§ **Items from a data source**
━━━━━━━━━━

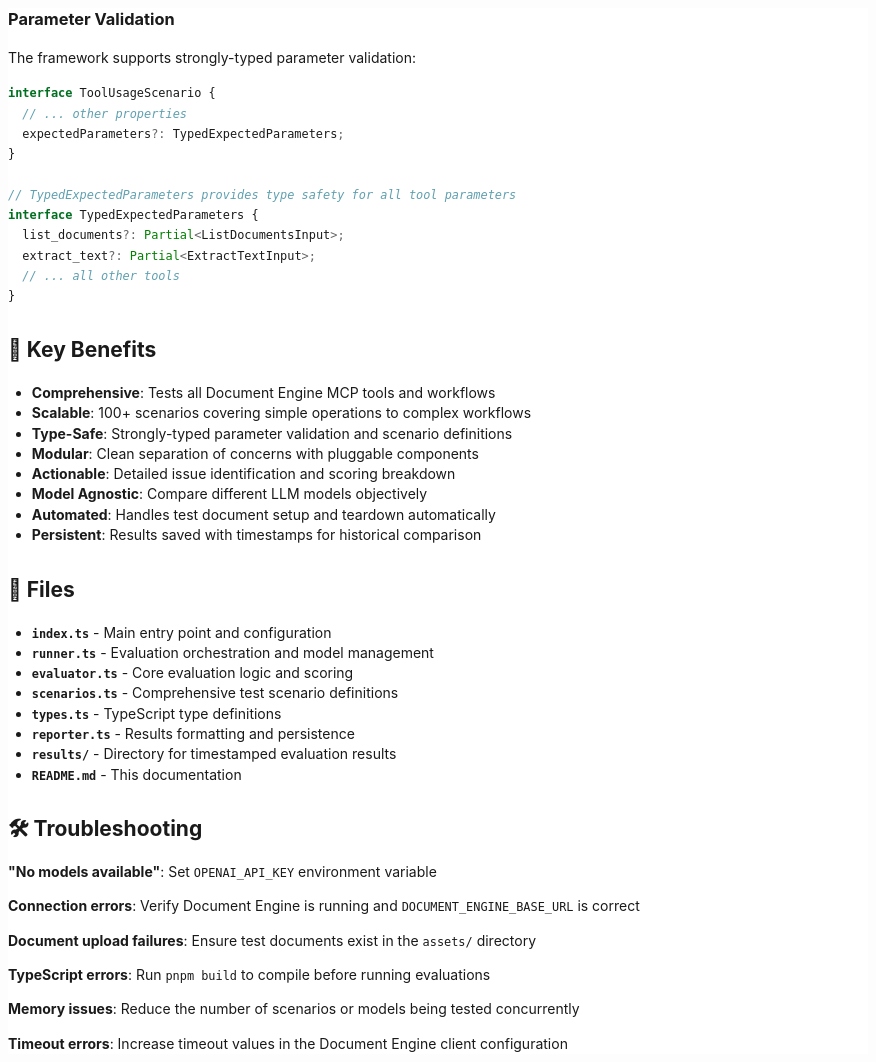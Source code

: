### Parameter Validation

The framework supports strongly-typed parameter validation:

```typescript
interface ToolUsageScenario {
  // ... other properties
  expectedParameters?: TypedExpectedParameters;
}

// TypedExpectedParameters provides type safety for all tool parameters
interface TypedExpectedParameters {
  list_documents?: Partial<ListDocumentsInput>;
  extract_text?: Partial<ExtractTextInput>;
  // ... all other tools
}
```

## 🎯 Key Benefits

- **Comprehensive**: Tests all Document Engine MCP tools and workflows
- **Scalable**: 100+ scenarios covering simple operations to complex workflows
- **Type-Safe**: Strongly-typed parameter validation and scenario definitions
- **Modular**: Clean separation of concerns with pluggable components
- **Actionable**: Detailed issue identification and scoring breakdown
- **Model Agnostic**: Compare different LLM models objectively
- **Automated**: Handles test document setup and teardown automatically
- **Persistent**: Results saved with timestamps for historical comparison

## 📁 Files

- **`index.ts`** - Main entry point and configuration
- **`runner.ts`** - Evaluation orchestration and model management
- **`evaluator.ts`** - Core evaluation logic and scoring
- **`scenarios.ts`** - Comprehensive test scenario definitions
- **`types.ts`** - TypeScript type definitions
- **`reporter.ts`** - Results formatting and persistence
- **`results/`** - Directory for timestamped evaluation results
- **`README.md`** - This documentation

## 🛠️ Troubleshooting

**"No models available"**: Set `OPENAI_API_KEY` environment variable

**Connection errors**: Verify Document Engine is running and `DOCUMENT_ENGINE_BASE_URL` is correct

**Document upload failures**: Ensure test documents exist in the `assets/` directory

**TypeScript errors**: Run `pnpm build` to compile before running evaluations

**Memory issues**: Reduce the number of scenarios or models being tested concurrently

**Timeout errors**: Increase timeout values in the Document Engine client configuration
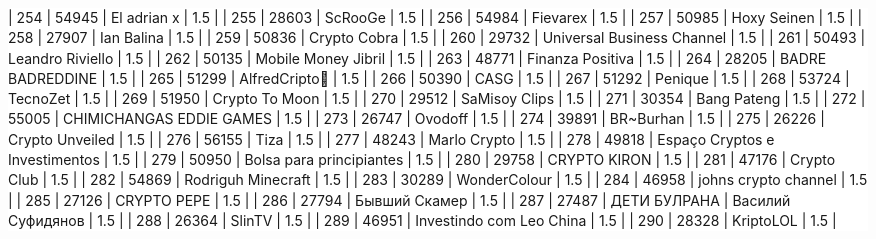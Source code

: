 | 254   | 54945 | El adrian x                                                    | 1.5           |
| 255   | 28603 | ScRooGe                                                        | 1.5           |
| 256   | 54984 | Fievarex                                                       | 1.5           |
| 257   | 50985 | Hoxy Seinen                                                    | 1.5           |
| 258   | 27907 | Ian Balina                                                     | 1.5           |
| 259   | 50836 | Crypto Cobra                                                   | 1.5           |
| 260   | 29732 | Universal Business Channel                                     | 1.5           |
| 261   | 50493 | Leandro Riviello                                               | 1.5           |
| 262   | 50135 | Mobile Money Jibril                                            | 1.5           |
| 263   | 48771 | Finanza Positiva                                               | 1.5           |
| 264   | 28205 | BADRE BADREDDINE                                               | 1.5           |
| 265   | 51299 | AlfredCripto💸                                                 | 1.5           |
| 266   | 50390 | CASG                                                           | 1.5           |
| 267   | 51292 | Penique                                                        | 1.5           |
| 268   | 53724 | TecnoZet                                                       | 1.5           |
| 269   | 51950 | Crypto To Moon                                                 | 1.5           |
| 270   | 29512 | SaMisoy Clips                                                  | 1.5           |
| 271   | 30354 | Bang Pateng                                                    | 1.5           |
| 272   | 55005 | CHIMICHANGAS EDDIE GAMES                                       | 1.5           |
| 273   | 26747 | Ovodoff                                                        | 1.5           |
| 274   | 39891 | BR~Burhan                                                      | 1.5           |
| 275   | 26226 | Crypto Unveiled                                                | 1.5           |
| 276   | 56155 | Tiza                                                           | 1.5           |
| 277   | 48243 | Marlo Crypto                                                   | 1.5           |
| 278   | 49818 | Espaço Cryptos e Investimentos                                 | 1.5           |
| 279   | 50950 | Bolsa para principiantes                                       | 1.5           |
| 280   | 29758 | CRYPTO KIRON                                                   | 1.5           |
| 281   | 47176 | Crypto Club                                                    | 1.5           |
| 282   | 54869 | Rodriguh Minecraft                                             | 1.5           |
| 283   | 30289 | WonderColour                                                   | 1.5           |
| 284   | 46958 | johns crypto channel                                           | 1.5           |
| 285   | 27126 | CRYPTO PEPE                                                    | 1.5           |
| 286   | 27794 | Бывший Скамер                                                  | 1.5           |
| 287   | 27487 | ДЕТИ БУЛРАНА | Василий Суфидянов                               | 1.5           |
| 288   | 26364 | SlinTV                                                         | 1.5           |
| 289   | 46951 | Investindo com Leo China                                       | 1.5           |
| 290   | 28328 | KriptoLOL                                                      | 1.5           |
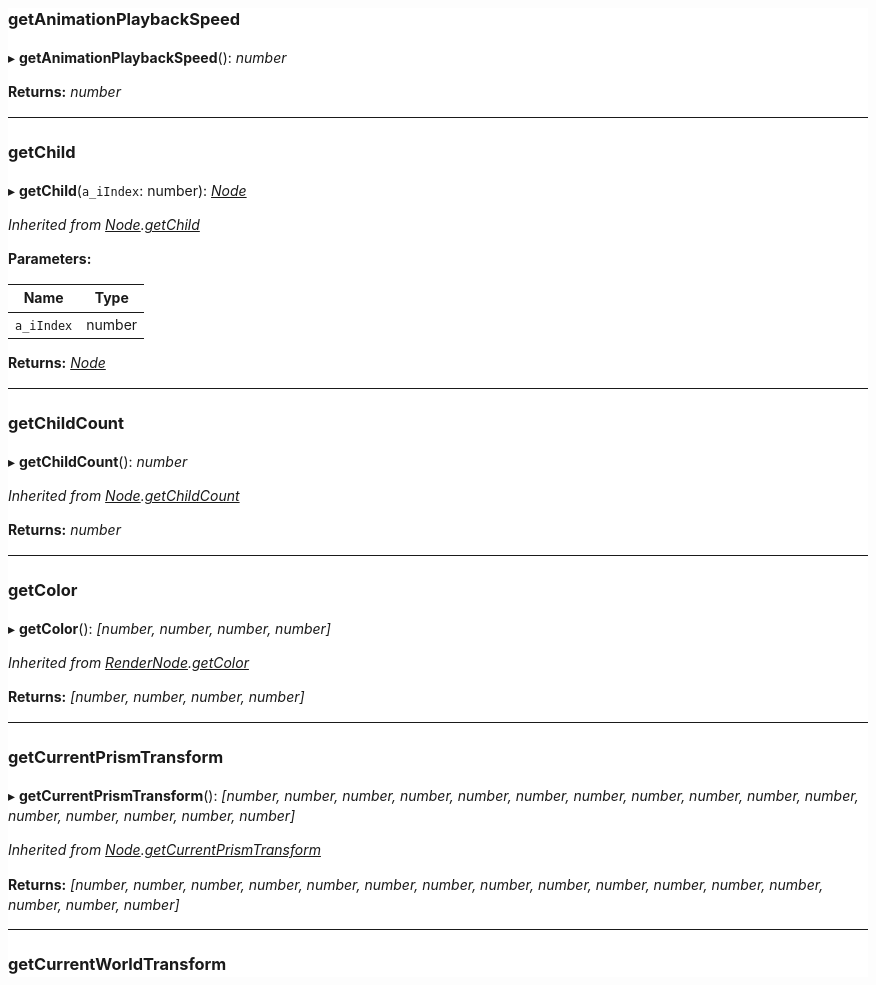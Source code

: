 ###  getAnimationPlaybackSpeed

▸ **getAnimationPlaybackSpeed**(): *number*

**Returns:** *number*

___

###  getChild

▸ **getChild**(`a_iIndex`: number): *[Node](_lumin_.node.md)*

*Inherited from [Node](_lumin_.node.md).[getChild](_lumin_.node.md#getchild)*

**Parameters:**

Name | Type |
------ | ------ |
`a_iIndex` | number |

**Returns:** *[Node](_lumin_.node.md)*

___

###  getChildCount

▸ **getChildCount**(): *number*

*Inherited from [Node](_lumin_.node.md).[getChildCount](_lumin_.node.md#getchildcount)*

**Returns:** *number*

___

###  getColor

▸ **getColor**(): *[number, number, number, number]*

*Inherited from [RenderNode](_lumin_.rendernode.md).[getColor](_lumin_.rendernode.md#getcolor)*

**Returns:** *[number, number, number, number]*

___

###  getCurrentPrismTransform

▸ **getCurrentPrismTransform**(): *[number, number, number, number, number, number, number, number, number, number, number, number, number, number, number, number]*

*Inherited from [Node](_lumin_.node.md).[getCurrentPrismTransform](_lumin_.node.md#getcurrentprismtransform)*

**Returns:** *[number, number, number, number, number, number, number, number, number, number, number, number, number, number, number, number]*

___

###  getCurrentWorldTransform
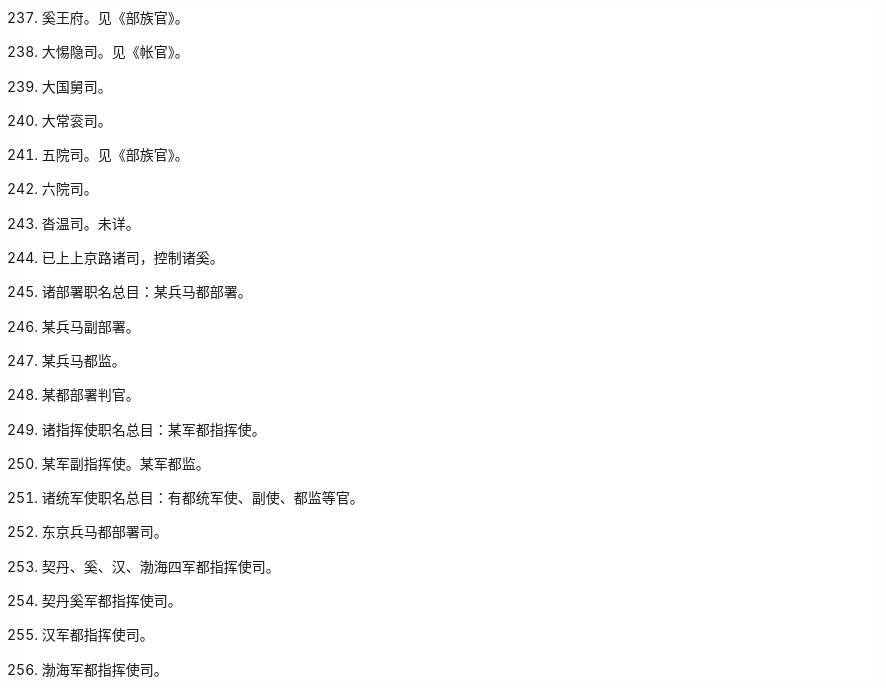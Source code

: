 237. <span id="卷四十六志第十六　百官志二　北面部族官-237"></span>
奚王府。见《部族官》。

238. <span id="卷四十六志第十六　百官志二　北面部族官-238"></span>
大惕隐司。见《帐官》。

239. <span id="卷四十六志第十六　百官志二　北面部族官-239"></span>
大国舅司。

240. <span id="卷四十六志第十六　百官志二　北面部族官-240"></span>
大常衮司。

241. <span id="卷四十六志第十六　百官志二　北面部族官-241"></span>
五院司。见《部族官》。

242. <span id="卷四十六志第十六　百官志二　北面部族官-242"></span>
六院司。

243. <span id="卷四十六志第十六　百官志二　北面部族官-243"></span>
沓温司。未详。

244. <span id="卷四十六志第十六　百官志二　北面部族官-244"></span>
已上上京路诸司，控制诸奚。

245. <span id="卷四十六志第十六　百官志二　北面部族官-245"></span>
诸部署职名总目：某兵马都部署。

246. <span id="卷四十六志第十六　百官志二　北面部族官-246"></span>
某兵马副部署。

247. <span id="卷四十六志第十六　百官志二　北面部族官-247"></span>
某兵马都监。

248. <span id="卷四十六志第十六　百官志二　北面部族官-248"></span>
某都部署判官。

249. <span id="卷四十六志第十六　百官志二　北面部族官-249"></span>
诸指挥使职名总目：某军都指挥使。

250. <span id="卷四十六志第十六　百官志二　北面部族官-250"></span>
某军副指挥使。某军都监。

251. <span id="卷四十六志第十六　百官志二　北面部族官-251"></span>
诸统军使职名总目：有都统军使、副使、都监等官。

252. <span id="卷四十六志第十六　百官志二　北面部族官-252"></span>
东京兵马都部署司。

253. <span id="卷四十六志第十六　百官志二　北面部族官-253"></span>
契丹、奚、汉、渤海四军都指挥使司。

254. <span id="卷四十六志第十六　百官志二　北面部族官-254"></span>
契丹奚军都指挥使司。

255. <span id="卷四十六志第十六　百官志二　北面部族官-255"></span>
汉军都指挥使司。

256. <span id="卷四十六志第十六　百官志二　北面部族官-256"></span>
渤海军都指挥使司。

━━━━━━━━━━

§ **TASK GOAL**
Reprint every record exactly and skip the pictures.

§ **YOUR SOLUTION**
Source code

:### Parameter Validation

The framework supports strongly-typed parameter validation:

```typescript
interface ToolUsageScenario {
  // ... other properties
  expectedParameters?: TypedExpectedParameters;
}

// TypedExpectedParameters provides type safety for all tool parameters
interface TypedExpectedParameters {
  list_documents?: Partial<ListDocumentsInput>;
  extract_text?: Partial<ExtractTextInput>;
  // ... all other tools
}
```

## 🎯 Key Benefits

- **Comprehensive**: Tests all Document Engine MCP tools and workflows
- **Scalable**: 100+ scenarios covering simple operations to complex workflows
- **Type-Safe**: Strongly-typed parameter validation and scenario definitions
- **Modular**: Clean separation of concerns with pluggable components
- **Actionable**: Detailed issue identification and scoring breakdown
- **Model Agnostic**: Compare different LLM models objectively
- **Automated**: Handles test document setup and teardown automatically
- **Persistent**: Results saved with timestamps for historical comparison

## 📁 Files

- **`index.ts`** - Main entry point and configuration
- **`runner.ts`** - Evaluation orchestration and model management
- **`evaluator.ts`** - Core evaluation logic and scoring
- **`scenarios.ts`** - Comprehensive test scenario definitions
- **`types.ts`** - TypeScript type definitions
- **`reporter.ts`** - Results formatting and persistence
- **`results/`** - Directory for timestamped evaluation results
- **`README.md`** - This documentation

## 🛠️ Troubleshooting

**"No models available"**: Set `OPENAI_API_KEY` environment variable

**Connection errors**: Verify Document Engine is running and `DOCUMENT_ENGINE_BASE_URL` is correct

**Document upload failures**: Ensure test documents exist in the `assets/` directory

**TypeScript errors**: Run `pnpm build` to compile before running evaluations

**Memory issues**: Reduce the number of scenarios or models being tested concurrently

**Timeout errors**: Increase timeout values in the Document Engine client configuration
Source code

: | 254   | 54945 | El adrian x                                                    | 1.5           |
| 255   | 28603 | ScRooGe                                                        | 1.5           |
| 256   | 54984 | Fievarex                                                       | 1.5           |
| 257   | 50985 | Hoxy Seinen                                                    | 1.5           |
| 258   | 27907 | Ian Balina                                                     | 1.5           |
| 259   | 50836 | Crypto Cobra                                                   | 1.5           |
| 260   | 29732 | Universal Business Channel                                     | 1.5           |
| 261   | 50493 | Leandro Riviello                                               | 1.5           |
| 262   | 50135 | Mobile Money Jibril                                            | 1.5           |
| 263   | 48771 | Finanza Positiva                                               | 1.5           |
| 264   | 28205 | BADRE BADREDDINE                                               | 1.5           |
| 265   | 51299 | AlfredCripto💸                                                 | 1.5           |
| 266   | 50390 | CASG                                                           | 1.5           |
| 267   | 51292 | Penique                                                        | 1.5           |
| 268   | 53724 | TecnoZet                                                       | 1.5           |
| 269   | 51950 | Crypto To Moon                                                 | 1.5           |
| 270   | 29512 | SaMisoy Clips                                                  | 1.5           |
| 271   | 30354 | Bang Pateng                                                    | 1.5           |
| 272   | 55005 | CHIMICHANGAS EDDIE GAMES                                       | 1.5           |
| 273   | 26747 | Ovodoff                                                        | 1.5           |
| 274   | 39891 | BR~Burhan                                                      | 1.5           |
| 275   | 26226 | Crypto Unveiled                                                | 1.5           |
| 276   | 56155 | Tiza                                                           | 1.5           |
| 277   | 48243 | Marlo Crypto                                                   | 1.5           |
| 278   | 49818 | Espaço Cryptos e Investimentos                                 | 1.5           |
| 279   | 50950 | Bolsa para principiantes                                       | 1.5           |
| 280   | 29758 | CRYPTO KIRON                                                   | 1.5           |
| 281   | 47176 | Crypto Club                                                    | 1.5           |
| 282   | 54869 | Rodriguh Minecraft                                             | 1.5           |
| 283   | 30289 | WonderColour                                                   | 1.5           |
| 284   | 46958 | johns crypto channel                                           | 1.5           |
| 285   | 27126 | CRYPTO PEPE                                                    | 1.5           |
| 286   | 27794 | Бывший Скамер                                                  | 1.5           |
| 287   | 27487 | ДЕТИ БУЛРАНА | Василий Суфидянов                               | 1.5           |
| 288   | 26364 | SlinTV                                                         | 1.5           |
| 289   | 46951 | Investindo com Leo China                                       | 1.5           |
| 290   | 28328 | KriptoLOL                                                      | 1.5           |
Source code

: ###  getAnimationPlaybackSpeed

▸ **getAnimationPlaybackSpeed**(): *number*

**Returns:** *number*

___

###  getChild

▸ **getChild**(`a_iIndex`: number): *[Node](_lumin_.node.md)*

*Inherited from [Node](_lumin_.node.md).[getChild](_lumin_.node.md#getchild)*

**Parameters:**

Name | Type |
------ | ------ |
`a_iIndex` | number |

**Returns:** *[Node](_lumin_.node.md)*

___

###  getChildCount

▸ **getChildCount**(): *number*

*Inherited from [Node](_lumin_.node.md).[getChildCount](_lumin_.node.md#getchildcount)*

**Returns:** *number*

___

###  getColor

▸ **getColor**(): *[number, number, number, number]*

*Inherited from [RenderNode](_lumin_.rendernode.md).[getColor](_lumin_.rendernode.md#getcolor)*

**Returns:** *[number, number, number, number]*

___

###  getCurrentPrismTransform

▸ **getCurrentPrismTransform**(): *[number, number, number, number, number, number, number, number, number, number, number, number, number, number, number, number]*

*Inherited from [Node](_lumin_.node.md).[getCurrentPrismTransform](_lumin_.node.md#getcurrentprismtransform)*

**Returns:** *[number, number, number, number, number, number, number, number, number, number, number, number, number, number, number, number]*

___

###  getCurrentWorldTransform
Source code

: 237. <span id="卷四十六志第十六　百官志二　北面部族官-237"></span>
奚王府。见《部族官》。

238. <span id="卷四十六志第十六　百官志二　北面部族官-238"></span>
大惕隐司。见《帐官》。

239. <span id="卷四十六志第十六　百官志二　北面部族官-239"></span>
大国舅司。

240. <span id="卷四十六志第十六　百官志二　北面部族官-240"></span>
大常衮司。

241. <span id="卷四十六志第十六　百官志二　北面部族官-241"></span>
五院司。见《部族官》。

242. <span id="卷四十六志第十六　百官志二　北面部族官-242"></span>
六院司。

243. <span id="卷四十六志第十六　百官志二　北面部族官-243"></span>
沓温司。未详。

244. <span id="卷四十六志第十六　百官志二　北面部族官-244"></span>
已上上京路诸司，控制诸奚。

245. <span id="卷四十六志第十六　百官志二　北面部族官-245"></span>
诸部署职名总目：某兵马都部署。

246. <span id="卷四十六志第十六　百官志二　北面部族官-246"></span>
某兵马副部署。

247. <span id="卷四十六志第十六　百官志二　北面部族官-247"></span>
某兵马都监。

248. <span id="卷四十六志第十六　百官志二　北面部族官-248"></span>
某都部署判官。

249. <span id="卷四十六志第十六　百官志二　北面部族官-249"></span>
诸指挥使职名总目：某军都指挥使。

250. <span id="卷四十六志第十六　百官志二　北面部族官-250"></span>
某军副指挥使。某军都监。

251. <span id="卷四十六志第十六　百官志二　北面部族官-251"></span>
诸统军使职名总目：有都统军使、副使、都监等官。

252. <span id="卷四十六志第十六　百官志二　北面部族官-252"></span>
东京兵马都部署司。

253. <span id="卷四十六志第十六　百官志二　北面部族官-253"></span>
契丹、奚、汉、渤海四军都指挥使司。

254. <span id="卷四十六志第十六　百官志二　北面部族官-254"></span>
契丹奚军都指挥使司。

255. <span id="卷四十六志第十六　百官志二　北面部族官-255"></span>
汉军都指挥使司。

256. <span id="卷四十六志第十六　百官志二　北面部族官-256"></span>
渤海军都指挥使司。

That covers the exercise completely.